Ella lo miraba aturdida, ¿de verdad ese chico se dirigía a ella? – Nada, sólo observo… ¿Algún problema con eso? – A pesar de que ese joven la ponía nerviosa, lo reto, aunque nada más hacerlo se sintió como una tonta, ella era una chica normal de campo, que podía hacer contra ese… ¿arquero?

- No, ninguno, simple curiosidad, no es habitual que una de tu clase este parada en la fuente más de una hora, tú ya llevas unas tres – Sonriendo divertido.

¿Una de su clase? ¿Había oído bien? Ese joven era un engreído - ¿Y qué pasa con mi clase? ¿Acaso no puedo quedarme aquí sentada si me da la gana? No tengo que obedecer las órdenes de nadie, ¡y mucho menos me voy a mover de aquí porque un rubiales flacucho me lo diga! – Se había levantado y miraba al chaval desafiante, como si fuese a saltarle encima en poco tiempo, pero… ¿Qué podía hacerle ella? ¿Arañazos en la cara o el torso?

¡Ibe! ¿Pasa algo? – Un joven, aparentemente de la misma edad que el otro se acercó, éste iba ataviado con una túnica negra que le llegaba hasta los tobillos, su melena larga hasta casi la cintura lucía rebelde - ¿Ya estás intimidando a las chicas? – Se colocó al lado del rubio mientras la miraba.

- No es eso Quelner, sólo quería ver que hacía aquí parada, ¿hace cuánto que no vemos una de su clase por aquí? Casi todas están demasiado ocupadas en otras cosas… -Dejando a la imaginación las ocupaciones que debían de tener.

- Mira, te lo he dicho, no sé qué harán las otras que tú dices, pero yo estaba muy a gusto hasta que has aparecido, así que, ¿podrías irte y desaparecer? – Sentándose de sopetón y girando el rostro hacia otro punto que no fuesen ellos.

Los dos jóvenes se miraron - Mira, hemos empezado con mal pie, soy Ibelin Guard, un Sniper, y él es Quelner, un High Priest – Ofreciéndole la mano esperanzado de que ella se relajara un poco.

- Sam, Samhain… - Sorprendiéndose de aquel nombre, sentía como si realmente se llamase así.

-Mucho gusto, eres una Dancer, ¿no? – Agachándose delante de ella escudriñando su vestimenta – En verdad es raro ver alguna últimamente, ¿verdad Quelner? – Girando el rostro hacia él.

- Un poco, y tal y como le estás hablando creo que ella desaparecerá también – Cruzándose de brazos.

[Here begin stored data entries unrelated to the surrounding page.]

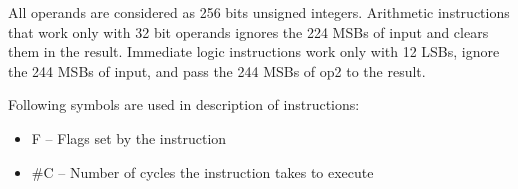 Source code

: \documentclass{tropic_design_spec}
\begin{document}

All operands are considered as 256 bits unsigned integers. Arithmetic instructions that work only with 32 bit
operands ignores the 224 MSBs of input and clears them in the result. Immediate logic instructions work only
with 12 LSBs, ignore the 244 MSBs of input, and pass the 244 MSBs of op2 to the result.





Following symbols are used in description of instructions:
\begin{itemize}
    \item{F -- Flags set by the instruction}
    \item{\#C -- Number of cycles the instruction takes to execute}
\end{itemize}
\end{document}
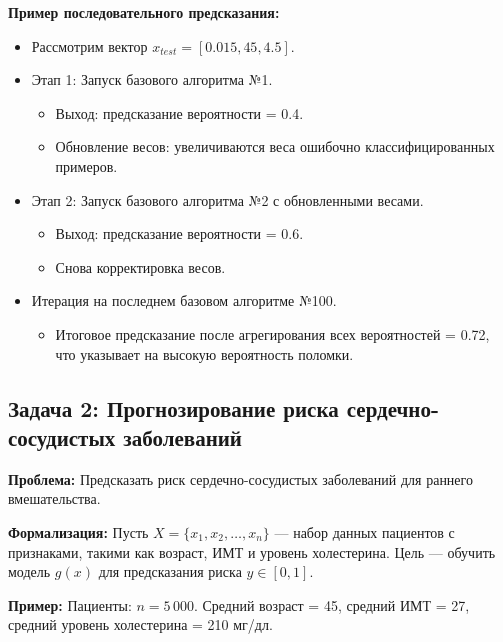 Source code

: \textbf{Пример последовательного предсказания:}
\begin{itemize}
    \item Рассмотрим вектор $x_{test} = [0.015, 45, 4.5]$.
    \item Этап 1: Запуск базового алгоритма №1.
          \begin{itemize}
              \item Выход: предсказание вероятности = 0.4.
              \item Обновление весов: увеличиваются веса ошибочно классифицированных примеров.
          \end{itemize}
    \item Этап 2: Запуск базового алгоритма №2 с обновленными весами.
          \begin{itemize}
              \item Выход: предсказание вероятности = 0.6.
              \item Снова корректировка весов.
          \end{itemize}
    \item Итерация на последнем базовом алгоритме №100.
          \begin{itemize}
              \item Итоговое предсказание после агрегирования всех вероятностей = 0.72, что указывает на высокую вероятность поломки.
          \end{itemize}
\end{itemize}


\subsection*{Задача 2: Прогнозирование риска сердечно-сосудистых заболеваний}

\textbf{Проблема:} Предсказать риск сердечно-сосудистых заболеваний для раннего вмешательства.

\textbf{Формализация:}
Пусть $X = \{x_1, x_2, \ldots, x_n\}$ — набор данных пациентов с признаками, такими как возраст, ИМТ и уровень холестерина. Цель — обучить модель $g(x)$ для предсказания риска $y \in [0, 1]$.

\textbf{Пример:}
Пациенты: $n = 5\,000$. Средний возраст = 45, средний ИМТ = 27, средний уровень холестерина = 210 мг/дл.


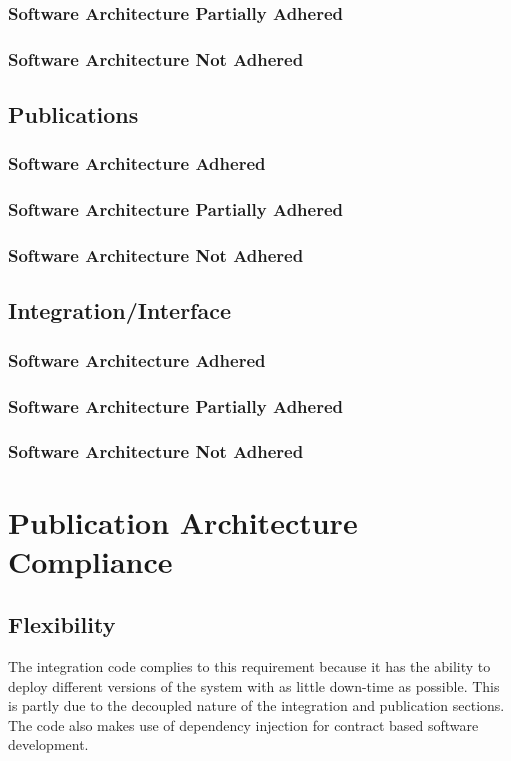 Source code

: \documentclass{article}
\begin{document}
		\subsubsection{Software Architecture Partially Adhered}
		\subsubsection{Software Architecture Not Adhered}		
		
	\subsection{Publications}
		\subsubsection{Software Architecture Adhered}
		\subsubsection{Software Architecture Partially Adhered}
		\subsubsection{Software Architecture Not Adhered}		
		
	\subsection{Integration/Interface}
		\subsubsection{Software Architecture Adhered}
		\subsubsection{Software Architecture Partially Adhered}
		\subsubsection{Software Architecture Not Adhered}		
		
\section{Publication Architecture Compliance}
    \subsection{Flexibility}
    The integration code complies to this requirement because it has the ability to deploy different versions of the system with as little down-time as possible. This is partly due to the decoupled nature of the integration and publication sections. The code also makes use of dependency injection for contract based software development.
    
\end{document}
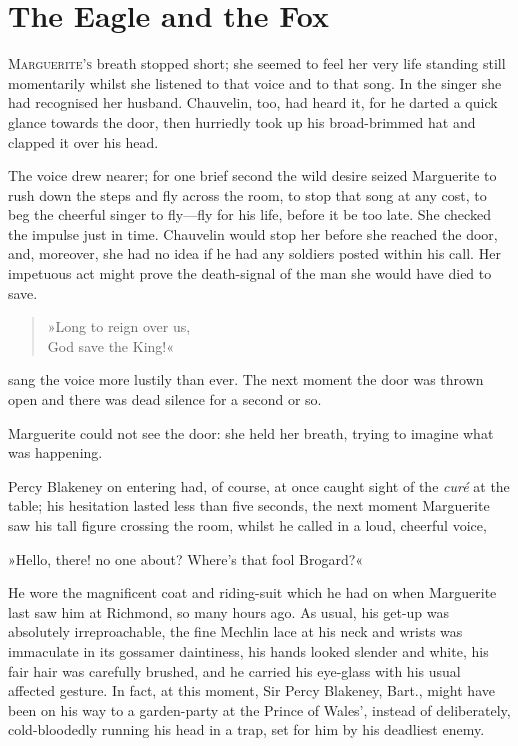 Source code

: 
\chapter{The Eagle and the Fox}
\lettrine[lines=4]{M}{arguerite's} breath stopped short; she seemed to feel her very life standing still momentarily whilst she listened to that voice and to that song. In the singer she had recognised her husband. Chauvelin, too, had heard it, for he darted a quick glance towards the door, then hurriedly took up his broad-brimmed hat and clapped it over his head.

The voice drew nearer; for one brief second the wild desire seized Marguerite to rush down the steps and fly across the room, to stop that song at any cost, to beg the cheerful singer to fly—fly for his life, before it be too late. She checked the impulse just in time. Chauvelin would stop her before she reached the door, and, moreover, she had no idea if he had any soldiers posted within his call. Her impetuous act might prove the death-signal of the man she would have died to save.

\blockquote{
»Long to reign over us,\\
God save the King!«
}

sang the voice more lustily than ever. The next moment the door was thrown open and there was dead silence for a second or so.

Marguerite could not see the door: she held her breath, trying to imagine what was happening.

Percy Blakeney on entering had, of course, at once caught sight of the \textit{curé} at the table; his hesitation lasted less than five seconds, the next moment Marguerite saw his tall figure crossing the room, whilst he called in a loud, cheerful voice,\longdash


»Hello, there! no one about? Where's that fool Brogard?«

He wore the magnificent coat and riding-suit which he had on when Marguerite last saw him at Richmond, so many hours ago. As usual, his get-up was absolutely irreproachable, the fine Mechlin lace at his neck and wrists was immaculate in its gossamer daintiness, his hands looked slender and white, his fair hair was carefully brushed, and he carried his eye-glass with his usual affected gesture. In fact, at this moment, Sir Percy Blakeney, Bart., might have been on his way to a garden-party at the Prince of Wales', instead of deliberately, cold-bloodedly running his head in a trap, set for him by his deadliest enemy.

- … ¿Puedo preguntaros algo? – Fijándose un poco por encima en la gente agrupada por la plaza - ¿Dónde estoy?

- Prontera, ¿no habías venido nunca? Estas en la capital – Sonriendo de oreja a oreja.

- Si eres nueva, ¿te gustaría unirte a nosotros? Intentaremos enseñarte todo lo que podamos – Tendiéndole la mano – Soy el Guild Master de Crusty Demons, si quieres entrar vente, te presentaremos a los demás mientras Ibe rellena unos informes.

Mirándolos un poco más dubitativa y finalmente extendiendo la mano hacia la que le tendía – Un placer…


Gimió un momento, la luz del sol le molestaba a los ojos, se hizo sombra con la mano y buscó a aquellos personajes, pero no había nadie, estaba sola en mitad de la plaza, observo el reloj, las cuatro de la mañana – Mierda, ¿ya es tan tarde? Joder… Tengo que volver antes de que se den cuenta de que no estoy – Agarrando su mochila y echando a correr camino a casa, cuando estaba a punto de dejar la plaza atrás dio media vuelta y observó, no, realmente no había nadie, ¿acaso lo había soñado?